EXERCISE AIM -
From the line that includes "Jako cenné informace" to the closing line of the data, please transcribe every line exactly and add nothing.

··········

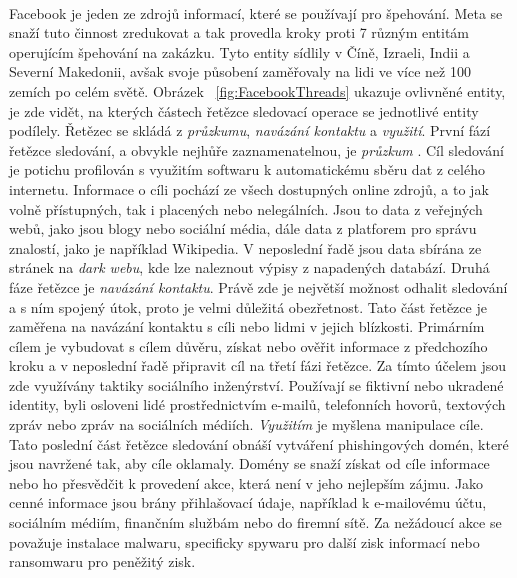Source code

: ~

Facebook je jeden ze zdrojů informací, které se používají pro špehování.
Meta se snaží tuto činnost zredukovat a tak provedla kroky proti 7 různým entitám operujícím špehování na zakázku.
Tyto entity sídlily v Číně, Izraeli, Indii a Severní Makedonii, avšak svoje působení zaměřovaly na lidi ve více než 100 zemích po celém světě.
Obrázek ~\ref{fig:FacebookThreads} ukazuje ovlivněné entity, je zde vidět, na kterých částech řetězce sledovací operace se jednotlivé entity podílely.
Řetězec se skládá z \textit{průzkumu}, \textit{navázání kontaktu} a \textit{využití}.
První fází řetězce sledování, a obvykle nejhůře zaznamenatelnou, je \textit{průzkum} .
Cíl sledování je potichu profilován s využitím softwaru k automatickému sběru dat z celého internetu.
Informace o cíli pochází ze všech dostupných online zdrojů, a to jak volně přístupných, tak i placených nebo nelegálních.
Jsou to data z veřejných webů, jako jsou blogy nebo sociální média, dále data z platforem pro správu znalostí, jako je například Wikipedia.
V neposlední řadě jsou data sbírána ze stránek na \textit{dark webu}, kde lze naleznout výpisy z napadených databází.
Druhá fáze řetězce je \textit{navázání kontaktu}.
Právě zde je největší možnost odhalit sledování a s ním spojený útok, proto je velmi důležitá obezřetnost.
Tato část řetězce je zaměřena na navázání kontaktu s cíli nebo lidmi v jejich blízkosti.
Primárním cílem je vybudovat s cílem důvěru, získat nebo ověřit informace z předchozího kroku a v neposlední řadě připravit cíl na třetí fázi řetězce.
Za tímto účelem jsou zde využívány taktiky sociálního inženýrství.
Používají se fiktivní nebo ukradené identity, byli osloveni lidé prostřednictvím e-mailů, telefonních hovorů, textových zpráv nebo zpráv na sociálních médiích.
\textit{Využitím} je myšlena manipulace cíle.
Tato poslední část řetězce sledování obnáší vytváření phishingových domén, které jsou navržené tak, aby cíle oklamaly.
Domény se snaží získat od cíle informace nebo ho přesvědčit k provedení akce, která není v jeho nejlepším zájmu.
Jako cenné informace jsou brány přihlašovací údaje, například k e-mailovému účtu, sociálním médiím, finančním službám nebo do firemní sítě.
Za nežádoucí akce se považuje instalace malwaru, specificky spywaru pro další zisk informací nebo ransomwaru pro peněžitý zisk.\cite{pegasus_facebook}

··········

TASK ANSWER -
Jako cenné informace jsou brány přihlašovací údaje, například k e-mailovému účtu, sociálním médiím, finančním službám nebo do firemní sítě.
Za nežádoucí akce se považuje instalace malwaru, specificky spywaru pro další zisk informací nebo ransomwaru pro peněžitý zisk.\cite{pegasus_facebook}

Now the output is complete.